───── INPUT DATA ─────

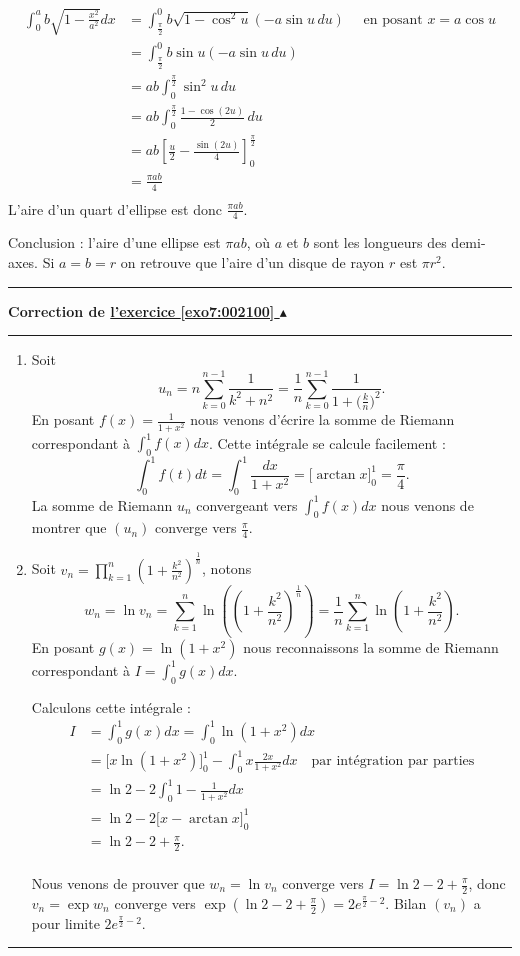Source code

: \documentclass[11pt,a4paper]{article}
\newcounter{exo}
\newcommand{\correction}[1]{\hypertarget{cor7:#1}{}\label{cor7:#1}{\bf Correction de \hyperlink{exo7:#1}{l'exercice \ref{exo7:#1} $\blacktriangle$}}\vspace{1mm}\hrule\vspace{1mm}}
\newcommand{\fincorrection}{\vspace{1mm}\hrule\vspace*{7mm}}
\begin{document}
\begin{align*}
\int_0^a b\sqrt{1-\frac{x^2}{a^2}} dx
  & = \int_{\frac \pi 2}^0 b \sqrt{1-\cos^2 u} (-a \sin u \, du) \quad \text{ en posant } x=a \cos u \\
  & = \int_{\frac \pi 2}^0 b\sin u (-a \sin u \, du) \\
  & = ab \int_0^{\frac \pi 2} \sin^2 u \, du \\
  & = ab \int_0^{\frac \pi 2} \frac{1-\cos(2u)}{2} \, du \\ 
  &= ab \left[ \frac u2 - \frac{\sin(2u)}{4} \right]_0^{\frac \pi 2} \\
  &= \frac{\pi a b}{4} \\
\end{align*}
L'aire d'un quart d'ellipse est donc $\frac{\pi a b}{4}$. 

Conclusion : l'aire d'une ellipse est $\pi a b$, où $a$ et $b$ sont les longueurs des demi-axes.
Si $a=b=r$ on retrouve que l'aire d'un disque de rayon $r$ est $\pi r^2$.
\fincorrection
\correction{002100}
  \begin{enumerate}
  \item Soit 
$$u_n =n \sum_{k=0}^{n-1}\frac 1{k^2+n^2} = \frac 1n  \sum_{k=0}^{n-1}\frac 1{1+\big(\frac k n \big)^2}.$$
En posant $f(x) = \frac 1 {1+x^2}$ nous venons d'écrire la somme de Riemann correspondant à 
$\int_0^1 f(x) dx$. Cette intégrale se calcule facilement : 
$$\int_0^1 f(t) dt = \int_0^1 \frac {dx} {1+x^2} = \big[\arctan x\big]_0^1 = \frac \pi 4.$$
La somme de Riemann $u_n$ convergeant vers $\int_0^1 f(x) dx$ nous venons de montrer que
$(u_n)$ converge vers $\frac \pi 4$.

  \item Soit $v_n=\prod\limits_{k=1}^n\left(1+\frac{k^2}{n^2}\right) ^{\frac 1n}$, notons 
$$w_n = \ln v_n = \sum_{k=1}^n \ln\left( \left(1+\frac{k^2}{n^2}\right)^{\frac 1n} \right) 
= \frac 1 n \sum_{k=1}^n \ln \left(1+\frac{k^2}{n^2}\right).$$
En posant $g(x) = \ln (1+x^2)$ nous reconnaissons la somme de Riemann correspondant à
$I = \int_0^1 g(x)dx$.

Calculons cette intégrale : 
\begin{align*}
 I &= \int_0^1 g(x)dx = \int_0^1 \ln(1+x^2) dx \\
   &= \big[x\ln(1+x^2)\big]_0^1 - \int_0^1 x \frac{2x}{1+x^2}dx \quad \text{par intégration par parties} \\
   &= \ln 2 -2 \int_0^1 1-\frac 1{1+x^2} dx \\
   &= \ln 2  - 2\big[x-\arctan x\big]_0^1 \\
   &= \ln 2 - 2 + \frac \pi 2. \\
\end{align*}


Nous venons de prouver que $w_n=\ln v_n$ converge vers $I=\ln 2 - 2 + \frac \pi 2$,
donc $v_n = \exp w_n$ converge vers $\exp(\ln 2 - 2 + \frac \pi 2) = 2e^{\frac \pi 2 -2}$.
Bilan $(v_n)$ a pour limite $2e^{\frac \pi 2 -2}$.

  \end{enumerate}
\fincorrection
\end{document}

─────

Among the lines above, which ones include the word "sqrt"? Copy them.

\int_0^a b\sqrt{1-\frac{x^2}{a^2}} dx
  & = \int_{\frac \pi 2}^0 b \sqrt{1-\cos^2 u} (-a \sin u \, du) \quad \text{ en posant } x=a \cos u \\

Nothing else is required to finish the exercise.